A council review group was commissioned by Cllr Sonia Winifred, Cabinet Member for Equalities and Culture which found:

  • A small number of Lambeth street names have clear associations with TAST and historic exploitative economic expansion during the early 18th century;
  • A number of memorials and statues also commemorate key individuals’ who were involved in TAST, profited from TAST directly or via links with family;
  • There are statues and tombs in the borough’s locations and cemeteries which mark families who were involved in TAST or profited from it, or similar economic policies which exploited people living in the Caribbean, India and Africa.

Cllr Winifred said: “I announced the review earlier this summer following the appalling killing of George Floyd in the USA and the mobilisation of the 2020 Black Lives Matter campaign. As a proudly diverse borough which has previously taken a lead on commemorating Black leaders in the late 20th century, we must now chart a new route forward to look at proposals to review existing troubling or historic links and assess whether we can legally suggest new names or commemorations to mark the lives and contributions to key people who have made Lambeth the place we know today. We will establish a community listening exercise later this month.”

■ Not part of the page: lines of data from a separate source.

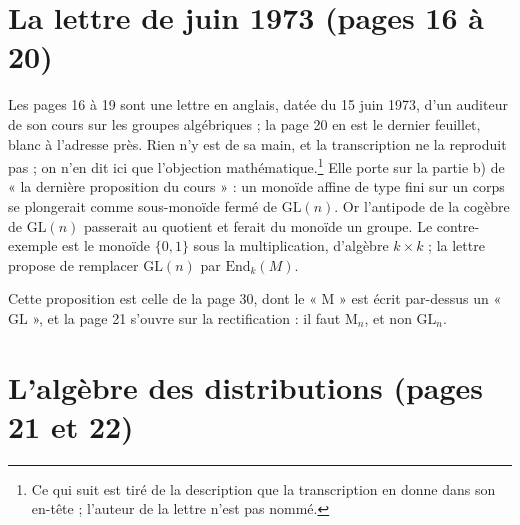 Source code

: \documentclass[11pt,a4paper]{article}
\begin{document}
\section*{La lettre de juin 1973 (pages 16 à 20)}

Les pages 16 à 19 sont une lettre en anglais, datée du 15 juin 1973, d'un
auditeur de son cours sur les groupes algébriques ; la page 20 en est le
dernier feuillet, blanc à l'adresse près. Rien n'y est de sa main, et la
transcription ne la reproduit pas ; on n'en dit ici que l'objection
mathématique.\footnote{Ce qui suit est tiré de la description que la
transcription en donne dans son en-tête ; l'auteur de la lettre n'est pas
nommé.}
Elle porte sur la partie b) de « la dernière proposition du cours » : un
monoïde affine de type fini sur un corps se plongerait comme sous-monoïde
fermé de $\mathrm{GL}(n)$. Or l'antipode de la cogèbre de $\mathrm{GL}(n)$
passerait au quotient et ferait du monoïde un groupe. Le contre-exemple est le
monoïde $\{0, 1\}$ sous la multiplication, d'algèbre $k \times k$ ; la lettre
propose de remplacer $\mathrm{GL}(n)$ par $\mathrm{End}_{k}(M)$.

Cette proposition est celle de la page 30, dont le « $\mathrm{M}$ » est écrit
par-dessus un « $\mathrm{GL}$ », et la page 21 s'ouvre sur la
rectification : il faut $\mathrm{M}_{n}$, et non $\mathrm{GL}_{n}$.

\section*{L'algèbre des distributions (pages 21 et 22)}
\end{document}
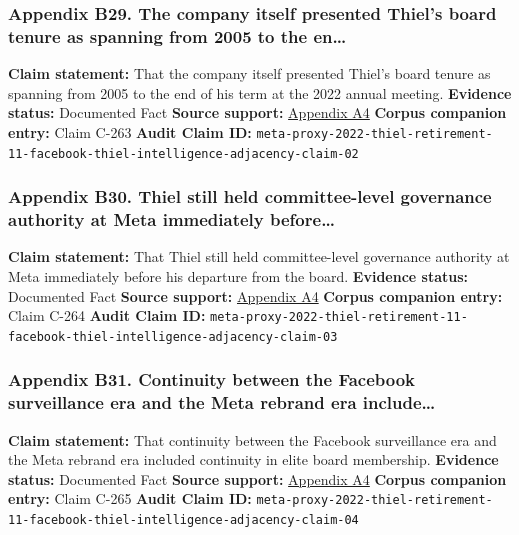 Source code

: \documentclass[
  american,
  11pt,
  letterpaper,
]{article}
\begin{document}
\subsubsection{Appendix B29. The company itself presented Thiel's board
tenure as spanning from 2005 to the
en\ldots{}}\label{appendix-b29-the-company-itself-presented-thiel-s-board-tenure-as-spanning-from-2005-to-the-en}

\textbf{Claim statement:} That the company itself presented Thiel's
board tenure as spanning from 2005 to the end of his term at the 2022
annual meeting. \textbf{Evidence status:} Documented Fact \textbf{Source
support:}
\hyperref[appendix-a4-meta-platforms-inc-2022-definitive-proxy-statement]{Appendix
A4} \textbf{Corpus companion entry:} Claim C-263 \textbf{Audit Claim
ID:}
\texttt{meta-proxy-2022-thiel-retirement-11-facebook-thiel-intelligence-adjacency-claim-02}

\subsubsection{Appendix B30. Thiel still held committee-level governance
authority at Meta immediately
before\ldots{}}\label{appendix-b30-thiel-still-held-committee-level-governance-authority-at-meta-immediately-before}

\textbf{Claim statement:} That Thiel still held committee-level
governance authority at Meta immediately before his departure from the
board. \textbf{Evidence status:} Documented Fact \textbf{Source
support:}
\hyperref[appendix-a4-meta-platforms-inc-2022-definitive-proxy-statement]{Appendix
A4} \textbf{Corpus companion entry:} Claim C-264 \textbf{Audit Claim
ID:}
\texttt{meta-proxy-2022-thiel-retirement-11-facebook-thiel-intelligence-adjacency-claim-03}

\subsubsection{Appendix B31. Continuity between the Facebook
surveillance era and the Meta rebrand era
include\ldots{}}\label{appendix-b31-continuity-between-the-facebook-surveillance-era-and-the-meta-rebrand-era-include}

\textbf{Claim statement:} That continuity between the Facebook
surveillance era and the Meta rebrand era included continuity in elite
board membership. \textbf{Evidence status:} Documented Fact
\textbf{Source support:}
\hyperref[appendix-a4-meta-platforms-inc-2022-definitive-proxy-statement]{Appendix
A4} \textbf{Corpus companion entry:} Claim C-265 \textbf{Audit Claim
ID:}
\texttt{meta-proxy-2022-thiel-retirement-11-facebook-thiel-intelligence-adjacency-claim-04}
\end{document}

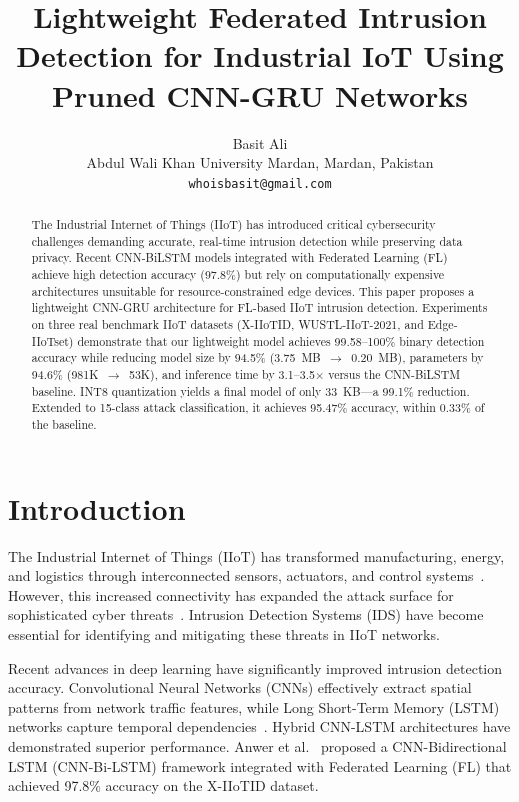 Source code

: \documentclass[12pt,a4paper]{article}
\title{Lightweight Federated Intrusion Detection for Industrial IoT Using Pruned CNN-GRU Networks}
\author{Basit Ali\\Abdul Wali Khan University Mardan, Mardan, Pakistan\\\texttt{whoisbasit@gmail.com}}
\begin{document}
\maketitle

\begin{abstract}
The Industrial Internet of Things (IIoT) has introduced critical cybersecurity challenges demanding accurate, real-time intrusion detection while preserving data privacy. Recent CNN-BiLSTM models integrated with Federated Learning (FL) achieve high detection accuracy (97.8\%) but rely on computationally expensive architectures unsuitable for resource-constrained edge devices. This paper proposes a lightweight CNN-GRU architecture for FL-based IIoT intrusion detection. Experiments on three real benchmark IIoT datasets (X-IIoTID, WUSTL-IIoT-2021, and Edge-IIoTset) demonstrate that our lightweight model achieves 99.58--100\% binary detection accuracy while reducing model size by 94.5\% (3.75~MB~$\rightarrow$~0.20~MB), parameters by 94.6\% (981K~$\rightarrow$~53K), and inference time by 3.1--3.5$\times$ versus the CNN-BiLSTM baseline. INT8 quantization yields a final model of only 33~KB---a 99.1\% reduction. Extended to 15-class attack classification, it achieves 95.47\% accuracy, within 0.33\% of the baseline.
\end{abstract}

\section{Introduction}

The Industrial Internet of Things (IIoT) has transformed manufacturing, energy, and logistics through interconnected sensors, actuators, and control systems~\cite{xu2014survey,boyes2018framework}. However, this increased connectivity has expanded the attack surface for sophisticated cyber threats~\cite{hassanzadeh2020review,zolanvari2019machine}. Intrusion Detection Systems (IDS) have become essential for identifying and mitigating these threats in IIoT networks.

Recent advances in deep learning have significantly improved intrusion detection accuracy. Convolutional Neural Networks (CNNs) effectively extract spatial patterns from network traffic features, while Long Short-Term Memory (LSTM) networks capture temporal dependencies~\cite{vinayakumar2017cnn,chawla2022hybrid}. Hybrid CNN-LSTM architectures have demonstrated superior performance. Anwer et al.~\cite{anwer2025advanced} proposed a CNN-Bidirectional LSTM (CNN-Bi-LSTM) framework integrated with Federated Learning (FL) that achieved 97.8\% accuracy on the X-IIoTID dataset.
\end{document}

The community listening exercise will include:

  • Invitations to Lambeth residents, community, faith-based organisations and the wider voluntary community sector to debate and discuss the past and develop potential new names and commemorations in line with Lambeth today;
  • Key linkages with Lambeth schools to review and amend the existing curriculum around the history of slavery and how the British economy developed in the 17th and 18th century, including decisions such as the use of slavery, its eventual abolition in 1807 and then implemented across the British Empire in 1811;
  • A context-setting educational programme with Lambeth Archives and Lambeth libraries, both of whom have played a key role in the review of locations with existing historic links;
  • An opportunity to commence a public debate on EDI and locations, including a new poll to enable the suggestion of new ideas and proposals to re-name key locations, where it is legally possible to do so.

The process is expected to be confirmed in mid-October, with the listening events set for later this month. Preparations are well underway to establish the public engagement exercise, ensuring it is meaningful and involves and engages the widest array of diverse communities possible who play such a positive and important role in the life of Lambeth.

Cllr Winifred said: “No one should assume this will be an easy process. Renaming is often controversial and will involve a range of views on the road ahead. There are also legal obstacles in the way that prevent a rapid re-naming of things like street names.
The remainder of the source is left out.